Une base classique cherche une correspondance exacte : tu demandes une référence produit, elle te la rend. Une base vectorielle cherche une proximité de sens : tu poses une question en langage naturel, elle te rend les passages les plus pertinents même si tu n'as pas employé les mêmes mots que le document. Les deux coexistent souvent dans une même application.
A quoi sert une base vectorielle dans un RAG ?
Le RAG (retrieval-augmented generation) consiste à donner au modèle des extraits de tes propres documents au moment de répondre. La base vectorielle est l'étage de recherche de ce dispositif : à chaque question, elle retrouve les passages les plus proches et les transmet au modèle, qui rédige une réponse fondée sur eux plutôt que sur sa mémoire générale.
Faut-il un outil spécialisé pour démarrer ?
Pas forcément.
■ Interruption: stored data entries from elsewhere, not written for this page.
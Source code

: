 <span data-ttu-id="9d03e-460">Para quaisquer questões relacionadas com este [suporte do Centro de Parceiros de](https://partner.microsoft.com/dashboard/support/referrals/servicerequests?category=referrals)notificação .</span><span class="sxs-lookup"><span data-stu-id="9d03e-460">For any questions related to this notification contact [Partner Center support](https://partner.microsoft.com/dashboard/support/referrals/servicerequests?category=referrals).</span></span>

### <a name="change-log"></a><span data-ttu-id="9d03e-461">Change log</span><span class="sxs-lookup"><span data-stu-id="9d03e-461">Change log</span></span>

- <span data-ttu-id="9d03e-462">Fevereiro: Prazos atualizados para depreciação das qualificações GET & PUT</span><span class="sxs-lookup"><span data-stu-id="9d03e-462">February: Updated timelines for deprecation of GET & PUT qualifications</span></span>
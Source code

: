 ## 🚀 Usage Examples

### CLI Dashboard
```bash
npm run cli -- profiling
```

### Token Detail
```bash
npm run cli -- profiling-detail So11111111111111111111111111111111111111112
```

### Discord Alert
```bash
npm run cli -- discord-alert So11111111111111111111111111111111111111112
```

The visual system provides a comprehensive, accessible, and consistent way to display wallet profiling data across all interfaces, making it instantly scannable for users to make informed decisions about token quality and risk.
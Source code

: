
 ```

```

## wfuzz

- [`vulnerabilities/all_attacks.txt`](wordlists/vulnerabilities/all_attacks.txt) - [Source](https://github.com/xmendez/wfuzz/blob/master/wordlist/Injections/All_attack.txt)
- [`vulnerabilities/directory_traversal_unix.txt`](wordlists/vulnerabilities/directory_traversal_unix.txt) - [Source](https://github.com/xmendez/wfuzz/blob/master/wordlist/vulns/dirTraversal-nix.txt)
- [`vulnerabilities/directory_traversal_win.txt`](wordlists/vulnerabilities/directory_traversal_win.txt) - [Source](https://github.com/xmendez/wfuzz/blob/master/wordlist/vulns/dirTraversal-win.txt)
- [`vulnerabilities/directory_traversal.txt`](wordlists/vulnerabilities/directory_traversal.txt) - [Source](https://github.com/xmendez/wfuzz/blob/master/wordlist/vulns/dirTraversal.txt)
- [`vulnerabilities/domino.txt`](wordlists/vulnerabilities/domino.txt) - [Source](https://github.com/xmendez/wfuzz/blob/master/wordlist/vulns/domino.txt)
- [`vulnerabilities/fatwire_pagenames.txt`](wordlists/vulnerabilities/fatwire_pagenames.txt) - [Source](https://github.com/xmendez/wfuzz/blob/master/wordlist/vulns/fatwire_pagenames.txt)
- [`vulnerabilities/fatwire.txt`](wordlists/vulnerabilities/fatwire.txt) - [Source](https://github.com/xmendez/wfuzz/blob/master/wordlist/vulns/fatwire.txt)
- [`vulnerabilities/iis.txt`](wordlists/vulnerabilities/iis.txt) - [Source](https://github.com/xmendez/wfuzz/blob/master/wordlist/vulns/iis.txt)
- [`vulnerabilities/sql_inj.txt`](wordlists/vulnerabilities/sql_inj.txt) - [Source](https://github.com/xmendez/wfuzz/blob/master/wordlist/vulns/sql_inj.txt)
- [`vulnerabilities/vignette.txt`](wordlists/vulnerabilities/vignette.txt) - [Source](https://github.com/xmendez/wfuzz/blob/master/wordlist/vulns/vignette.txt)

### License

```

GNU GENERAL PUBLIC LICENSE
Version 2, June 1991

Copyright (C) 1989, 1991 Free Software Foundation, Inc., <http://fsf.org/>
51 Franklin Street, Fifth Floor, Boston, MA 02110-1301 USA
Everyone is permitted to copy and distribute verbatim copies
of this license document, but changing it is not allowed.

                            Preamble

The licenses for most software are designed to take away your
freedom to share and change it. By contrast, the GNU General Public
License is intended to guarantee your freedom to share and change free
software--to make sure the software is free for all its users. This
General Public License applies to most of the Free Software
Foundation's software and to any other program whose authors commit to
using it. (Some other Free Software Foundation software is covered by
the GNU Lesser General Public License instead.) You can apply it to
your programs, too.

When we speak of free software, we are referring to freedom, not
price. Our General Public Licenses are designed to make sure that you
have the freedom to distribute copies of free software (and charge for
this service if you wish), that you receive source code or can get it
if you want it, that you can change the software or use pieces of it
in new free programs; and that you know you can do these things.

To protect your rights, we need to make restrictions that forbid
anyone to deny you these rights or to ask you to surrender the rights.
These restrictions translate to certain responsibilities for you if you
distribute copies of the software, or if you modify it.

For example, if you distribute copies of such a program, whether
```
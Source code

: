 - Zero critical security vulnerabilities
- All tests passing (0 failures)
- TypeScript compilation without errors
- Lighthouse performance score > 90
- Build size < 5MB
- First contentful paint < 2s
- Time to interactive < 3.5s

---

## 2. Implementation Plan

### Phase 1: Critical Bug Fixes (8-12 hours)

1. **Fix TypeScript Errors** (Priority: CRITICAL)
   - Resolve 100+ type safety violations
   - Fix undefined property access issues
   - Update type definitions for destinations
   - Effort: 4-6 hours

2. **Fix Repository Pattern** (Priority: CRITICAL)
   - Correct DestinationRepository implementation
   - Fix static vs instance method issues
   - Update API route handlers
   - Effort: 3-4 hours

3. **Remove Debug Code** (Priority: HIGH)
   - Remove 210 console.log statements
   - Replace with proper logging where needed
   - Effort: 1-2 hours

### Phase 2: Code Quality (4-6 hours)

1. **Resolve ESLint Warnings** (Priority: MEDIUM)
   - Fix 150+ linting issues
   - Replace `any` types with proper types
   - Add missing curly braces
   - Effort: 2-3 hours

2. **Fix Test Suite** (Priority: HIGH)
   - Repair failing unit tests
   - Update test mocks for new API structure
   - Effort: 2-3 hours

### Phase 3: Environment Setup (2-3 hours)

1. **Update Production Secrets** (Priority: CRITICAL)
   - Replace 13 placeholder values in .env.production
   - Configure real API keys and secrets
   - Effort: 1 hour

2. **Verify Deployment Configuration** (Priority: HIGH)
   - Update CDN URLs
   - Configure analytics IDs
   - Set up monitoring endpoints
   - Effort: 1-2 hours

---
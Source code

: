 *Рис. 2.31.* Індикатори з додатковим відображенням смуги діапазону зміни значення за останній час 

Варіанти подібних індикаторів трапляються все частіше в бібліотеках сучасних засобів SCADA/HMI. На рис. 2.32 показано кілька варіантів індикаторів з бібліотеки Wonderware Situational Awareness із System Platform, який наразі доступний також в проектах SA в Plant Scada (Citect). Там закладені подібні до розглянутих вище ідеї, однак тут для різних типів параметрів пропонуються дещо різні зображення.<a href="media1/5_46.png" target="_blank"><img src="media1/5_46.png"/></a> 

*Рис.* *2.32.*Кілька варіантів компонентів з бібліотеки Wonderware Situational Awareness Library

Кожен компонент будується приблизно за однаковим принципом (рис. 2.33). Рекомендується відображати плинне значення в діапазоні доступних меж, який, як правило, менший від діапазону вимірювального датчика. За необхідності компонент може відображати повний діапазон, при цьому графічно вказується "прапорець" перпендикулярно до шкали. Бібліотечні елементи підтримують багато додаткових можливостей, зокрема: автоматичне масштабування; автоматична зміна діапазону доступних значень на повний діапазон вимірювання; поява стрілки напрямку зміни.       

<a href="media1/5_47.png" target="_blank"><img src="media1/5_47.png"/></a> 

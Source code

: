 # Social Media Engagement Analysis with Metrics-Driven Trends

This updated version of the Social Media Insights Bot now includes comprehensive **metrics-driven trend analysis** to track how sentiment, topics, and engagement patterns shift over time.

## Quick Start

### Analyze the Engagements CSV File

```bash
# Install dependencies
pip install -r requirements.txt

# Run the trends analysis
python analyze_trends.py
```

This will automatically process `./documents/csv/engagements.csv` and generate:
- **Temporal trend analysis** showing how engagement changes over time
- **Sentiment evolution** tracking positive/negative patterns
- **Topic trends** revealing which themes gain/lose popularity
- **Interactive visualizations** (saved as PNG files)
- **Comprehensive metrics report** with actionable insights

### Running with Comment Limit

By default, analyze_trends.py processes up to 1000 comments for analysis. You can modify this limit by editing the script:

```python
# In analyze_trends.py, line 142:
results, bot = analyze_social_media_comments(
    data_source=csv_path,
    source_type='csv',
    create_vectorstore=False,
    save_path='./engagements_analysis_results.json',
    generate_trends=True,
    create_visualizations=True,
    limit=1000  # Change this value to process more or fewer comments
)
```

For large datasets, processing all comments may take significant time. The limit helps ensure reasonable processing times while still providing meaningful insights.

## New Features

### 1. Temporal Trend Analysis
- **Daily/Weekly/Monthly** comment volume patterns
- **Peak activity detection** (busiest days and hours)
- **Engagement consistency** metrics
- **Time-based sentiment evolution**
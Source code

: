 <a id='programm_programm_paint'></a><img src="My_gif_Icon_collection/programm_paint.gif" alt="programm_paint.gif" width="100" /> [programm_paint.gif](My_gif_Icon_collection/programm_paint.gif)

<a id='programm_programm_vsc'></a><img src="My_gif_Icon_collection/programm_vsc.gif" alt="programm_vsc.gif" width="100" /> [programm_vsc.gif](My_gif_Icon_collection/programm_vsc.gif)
Si tu utilises déjà PostgreSQL, une extension comme pgvector ajoute la recherche par similarité à ta base existante, ce qui suffit pour un volume modéré. Au-delà, des outils dédiés (Pinecone, Weaviate, Qdrant, Chroma, entre autres) gèrent de gros volumes avec une recherche très rapide. Le choix dépend de ton échelle, pas d'une mode.